Study Guide for History 151

Final Exam
Prof. Addison

 

Your final exam will consist of approximately 50 multiple choice questions, 5 ID’s from the possible choice of ten, and two or three essay questions (you will answer one).  Additionally, you will have one short-answer response to the outside books.  Your essays should incorporate your evidence from Coffin, Stacy, Lerner et al, and the two books [Solzhenitsyn and Wiesel], as well as the films shown in class.  Your essay should focus on analysis and engagement of the texts to demonstrate your mastery of the question(s) and issue(s). 

 

Your bluebook (required whether you do the essay or multiple choice, because you will have to include the IDs and book response questions) must be turned in ahead of time, blank, and returned to you with my stamp on it.  Bluebooks absent the authentication marks will not be accepted.  That means you will receive an F.  NB:  You do NOT have to do an essay exam if you have not done one already; that is a typo in my syllabus.  You are perfectly free to do the m/c if you so choose.   However, you MUST do the written section on the readings, as well as the ID's.

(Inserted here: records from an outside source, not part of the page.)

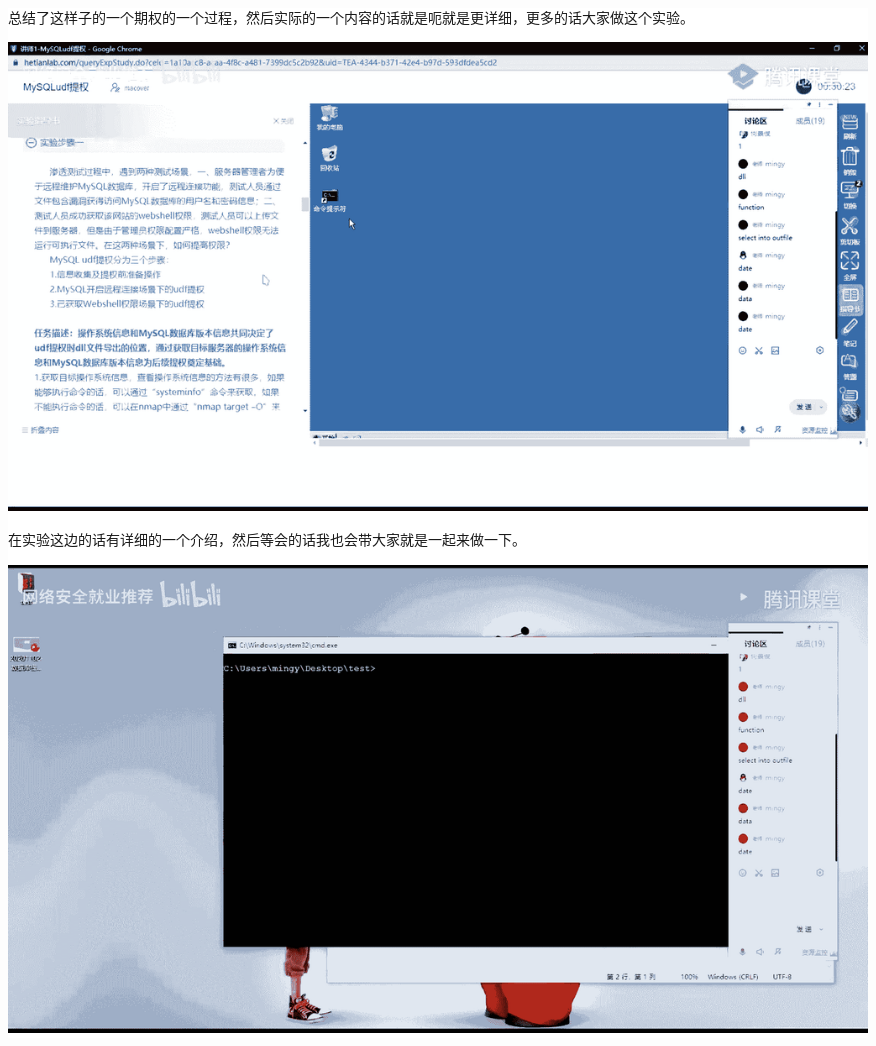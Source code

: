 总结了这样子的一个期权的一个过程，然后实际的一个内容的话就是呃就是更详细，更多的话大家做这个实验。

![](img/8310c3f13bc4514af935eb479f1908a7_75.png)

在实验这边的话有详细的一个介绍，然后等会的话我也会带大家就是一起来做一下。

![](img/8310c3f13bc4514af935eb479f1908a7_77.png)
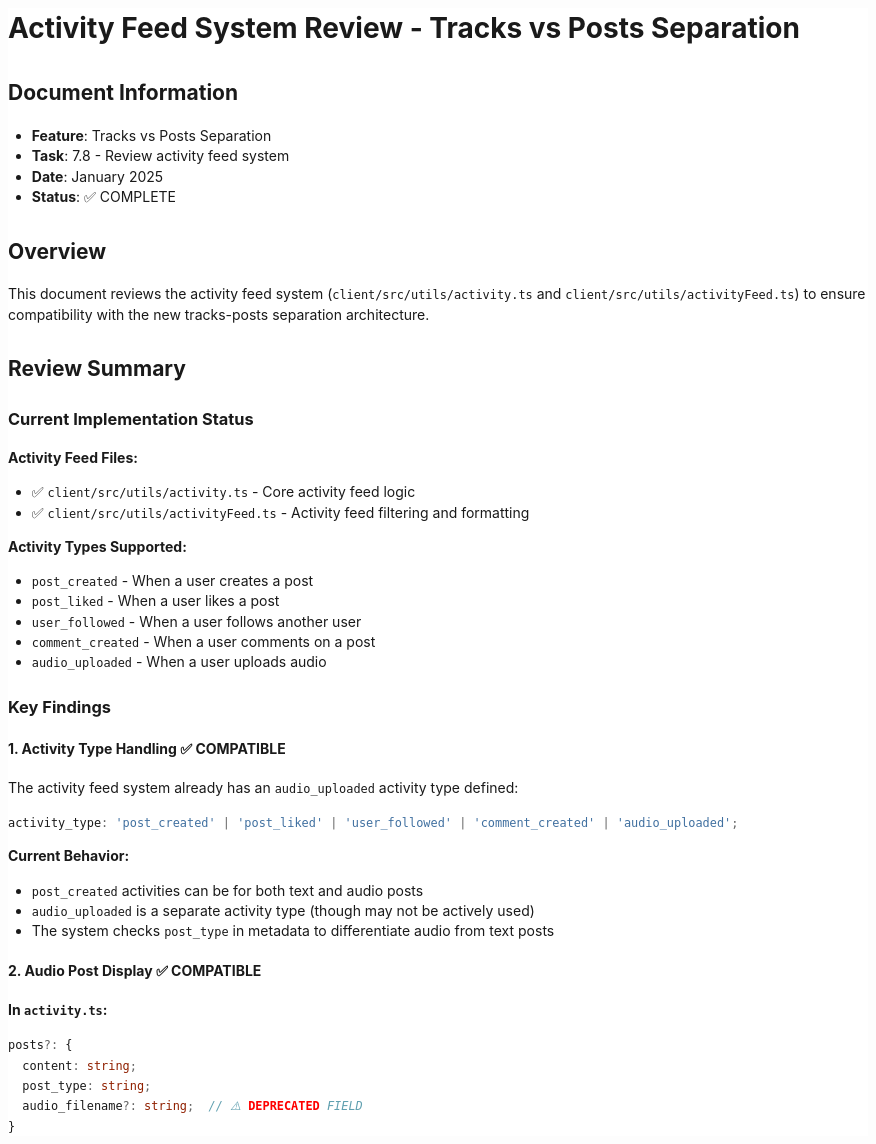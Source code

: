 # Activity Feed System Review - Tracks vs Posts Separation

## Document Information
- **Feature**: Tracks vs Posts Separation
- **Task**: 7.8 - Review activity feed system
- **Date**: January 2025
- **Status**: ✅ COMPLETE

## Overview

This document reviews the activity feed system (`client/src/utils/activity.ts` and `client/src/utils/activityFeed.ts`) to ensure compatibility with the new tracks-posts separation architecture.

## Review Summary

### Current Implementation Status

**Activity Feed Files:**
- ✅ `client/src/utils/activity.ts` - Core activity feed logic
- ✅ `client/src/utils/activityFeed.ts` - Activity feed filtering and formatting

**Activity Types Supported:**
- `post_created` - When a user creates a post
- `post_liked` - When a user likes a post
- `user_followed` - When a user follows another user
- `comment_created` - When a user comments on a post
- `audio_uploaded` - When a user uploads audio

### Key Findings

#### 1. Activity Type Handling ✅ COMPATIBLE

The activity feed system already has an `audio_uploaded` activity type defined:

```typescript
activity_type: 'post_created' | 'post_liked' | 'user_followed' | 'comment_created' | 'audio_uploaded';
```

**Current Behavior:**
- `post_created` activities can be for both text and audio posts
- `audio_uploaded` is a separate activity type (though may not be actively used)
- The system checks `post_type` in metadata to differentiate audio from text posts

#### 2. Audio Post Display ✅ COMPATIBLE

**In `activity.ts`:**
```typescript
posts?: {
  content: string;
  post_type: string;
  audio_filename?: string;  // ⚠️ DEPRECATED FIELD
}
```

Should you WISH to send me suggested essay topics, please do so very soon, as I must write the exam.  Any reasonable questions that are sent to me, whether accepted or not, will be posted on the website for your consideration.  I reserve the right to modify or clarify any publicly posted questions. 

 

Your exam covers from chapter 25-29; essentially End of WW II through the Cold War.  The emphasis will more likely be on the 20th century and how things changed and why.  However, in multiple choice, it will have to cover a broad spectrum of topics. 

 

Topics to be included:

Socialism, Communism, Fascism

Russia in the 19th c. and early 20th c.

World War I:  Causes and effects

Treaty of Versailles

Bolshevik Revolution and start of the Soviet Party

Weimar Republic and the inter-war years

Stalin’s rise to power; Hitler’s rise to power

World War II:  Causes and effects (how is it different from wwI)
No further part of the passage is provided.